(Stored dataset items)
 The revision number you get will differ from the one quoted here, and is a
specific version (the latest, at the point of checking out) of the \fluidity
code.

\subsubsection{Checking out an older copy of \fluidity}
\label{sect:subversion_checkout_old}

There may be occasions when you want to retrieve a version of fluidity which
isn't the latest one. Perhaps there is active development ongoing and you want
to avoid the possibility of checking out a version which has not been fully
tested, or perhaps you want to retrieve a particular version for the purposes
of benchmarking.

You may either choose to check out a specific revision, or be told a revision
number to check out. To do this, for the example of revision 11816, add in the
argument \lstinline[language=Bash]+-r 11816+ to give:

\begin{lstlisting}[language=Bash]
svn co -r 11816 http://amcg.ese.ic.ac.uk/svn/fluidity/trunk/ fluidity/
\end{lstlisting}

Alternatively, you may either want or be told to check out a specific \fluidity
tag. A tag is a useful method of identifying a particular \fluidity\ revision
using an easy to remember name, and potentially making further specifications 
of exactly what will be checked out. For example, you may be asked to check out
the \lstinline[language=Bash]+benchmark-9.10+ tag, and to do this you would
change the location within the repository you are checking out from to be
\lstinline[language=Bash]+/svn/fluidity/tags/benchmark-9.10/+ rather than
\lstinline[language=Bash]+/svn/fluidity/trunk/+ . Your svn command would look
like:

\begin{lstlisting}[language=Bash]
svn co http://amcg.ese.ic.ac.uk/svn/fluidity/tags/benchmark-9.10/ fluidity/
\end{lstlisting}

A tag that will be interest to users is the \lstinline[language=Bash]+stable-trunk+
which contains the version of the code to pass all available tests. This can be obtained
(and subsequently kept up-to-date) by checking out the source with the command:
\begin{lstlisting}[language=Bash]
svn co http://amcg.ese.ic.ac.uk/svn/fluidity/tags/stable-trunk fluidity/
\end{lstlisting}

:: What the exercise asks ::
Count every line of the records that holds the string "latest". Write only the total.

:: Exercise response ::
2